On Sep 13, 2013, at 1:04 PM, Alex  Huang <alex.hu...@citrix.com> wrote:

> 
> 
>> -----Original Message-----
>> From: Darren Shepherd [mailto:darren.s.sheph...@gmail.com]
>> Sent: Friday, September 13, 2013 1:10 AM
>> To: dev@cloudstack.apache.org; Alex Huang
>> Subject: ConfigDepot and null values and defaults
>> 
>> If you have a configuration that the value is null and not dynamic, it still 
>> hits
>> the database on every read.  I'm thinking that's really not intentional.
> 
> I'll have to look at that when I come back from vacation.  I see a check in 
> the code for dynamic before rereading from the dao.  Not sure why it's 
> hitting the db on every read.
> 
>> 
>> Additionally, if I have a key that is default value is 5, then I later 
>> change the
>> default to 10.  If the user never changed or set the value, I still get 5.  
>> So this
>> is where I kind of disagree with the implementation.
> 
> That's intentional.  Think of an user who already deployed CloudStack and 
> then he upgrades.  The default has changed in the next version but it doesn't 
> make sense for us to automatically adjust the value that the user was using 
> before.  It can significantly change their system's behavior.  I've talked 
> about this in the wiki.  We do update the default value but not the value but 
> we change the update column with a timestamp.  They can use that to figure 
> out whether a config parameter's default value has changed from the value 
> that they were using before.
> 
> Now, there's a difference in changing default values and a feature really 
> need the value to be changed to the new default value in order for it to be 
> useful.  If a feature really needs the value to be now set to the new 
> standard or else it has problems, that's an upgrade problem and should be 
> handled in the upgrade portion of the feature. 
> 
>> 
>> What I'd ideally like to see is that only when a value is explicitly changed 
>> do
>> we ever persist an entry to the configuration table.  Now I know that doesn't
>> work with the current code as everything just hits the ConfigurationDao, but
>> ideally I'd like to see it that way.  With the current implementation we have
>> no way of really knowing of the field which were changed by somebody.
> 
> I think persisting everything to the configuration table does have its 
> advantages.  For one thing, it becomes a central place for everyone to look 
> for config parameters.  To achieve what you want, you can persist the row but 
> always leave the value field empty to mean it was not edited by the sysadmin. 

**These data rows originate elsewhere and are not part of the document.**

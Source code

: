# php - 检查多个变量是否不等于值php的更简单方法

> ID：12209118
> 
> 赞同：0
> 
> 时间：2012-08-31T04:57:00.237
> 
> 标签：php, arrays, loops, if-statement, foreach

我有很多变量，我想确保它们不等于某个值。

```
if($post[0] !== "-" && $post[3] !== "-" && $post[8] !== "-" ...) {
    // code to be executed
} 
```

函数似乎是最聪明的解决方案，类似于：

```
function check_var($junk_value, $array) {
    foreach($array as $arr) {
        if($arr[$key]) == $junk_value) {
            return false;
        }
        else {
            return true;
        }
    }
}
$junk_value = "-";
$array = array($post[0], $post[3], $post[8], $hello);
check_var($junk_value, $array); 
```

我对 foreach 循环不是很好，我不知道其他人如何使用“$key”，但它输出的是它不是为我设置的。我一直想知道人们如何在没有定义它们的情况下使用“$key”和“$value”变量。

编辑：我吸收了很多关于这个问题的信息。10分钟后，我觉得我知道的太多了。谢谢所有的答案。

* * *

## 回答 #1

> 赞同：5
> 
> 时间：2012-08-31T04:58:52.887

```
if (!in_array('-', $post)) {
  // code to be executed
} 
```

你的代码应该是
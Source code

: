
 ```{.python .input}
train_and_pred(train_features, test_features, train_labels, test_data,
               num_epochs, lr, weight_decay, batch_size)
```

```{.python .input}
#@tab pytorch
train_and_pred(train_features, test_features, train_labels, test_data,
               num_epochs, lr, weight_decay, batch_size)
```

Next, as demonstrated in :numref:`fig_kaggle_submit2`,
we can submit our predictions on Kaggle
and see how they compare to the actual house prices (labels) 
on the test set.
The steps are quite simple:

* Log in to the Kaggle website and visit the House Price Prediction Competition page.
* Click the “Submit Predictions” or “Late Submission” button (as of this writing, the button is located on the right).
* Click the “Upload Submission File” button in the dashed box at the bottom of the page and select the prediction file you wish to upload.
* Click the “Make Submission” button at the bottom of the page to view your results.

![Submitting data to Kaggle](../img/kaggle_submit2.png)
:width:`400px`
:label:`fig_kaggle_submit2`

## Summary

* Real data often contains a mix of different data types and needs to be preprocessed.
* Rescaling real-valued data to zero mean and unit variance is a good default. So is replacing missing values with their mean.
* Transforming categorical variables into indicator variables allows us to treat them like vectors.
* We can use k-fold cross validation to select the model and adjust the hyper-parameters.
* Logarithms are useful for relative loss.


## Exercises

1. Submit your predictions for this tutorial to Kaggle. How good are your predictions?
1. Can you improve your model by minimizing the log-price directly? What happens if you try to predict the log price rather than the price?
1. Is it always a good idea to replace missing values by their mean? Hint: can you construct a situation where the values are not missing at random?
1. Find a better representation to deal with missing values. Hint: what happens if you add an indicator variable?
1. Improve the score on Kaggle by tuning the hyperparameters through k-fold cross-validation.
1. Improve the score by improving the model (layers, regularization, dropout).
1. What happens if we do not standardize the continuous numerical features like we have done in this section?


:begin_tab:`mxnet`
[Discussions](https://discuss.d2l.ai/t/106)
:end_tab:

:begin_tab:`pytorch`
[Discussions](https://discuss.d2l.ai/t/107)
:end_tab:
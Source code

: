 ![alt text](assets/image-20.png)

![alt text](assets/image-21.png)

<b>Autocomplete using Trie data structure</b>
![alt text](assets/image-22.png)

>  Of course, I generally don't believe that should be the case due to what I 
> said above.  I think someone using a previous version can get a rude 
> awakening if they just update and suddenly things changed on them.
> 
>> 
>> What I'd like to get to is that we can have a config page sort of like
>> about:config in firefox.  In firefox there is a "status" column that is 
>> "default"
>> or "user set".  So as a user I know all the crap I changed, and easily I can
>> revert to the defaults.
>> 
>> So if we stick with the current implementation where we throw everything in
>> the DB (which I assume we will), then maybe we should have a column for
>> "user set."
>> 
>> And also randomly, why is updated column == null mean that its obsolete?
>>  I don't see any code to handle that, just the column description.
> This is documented as one of the todos.  The code hasn't been added yet.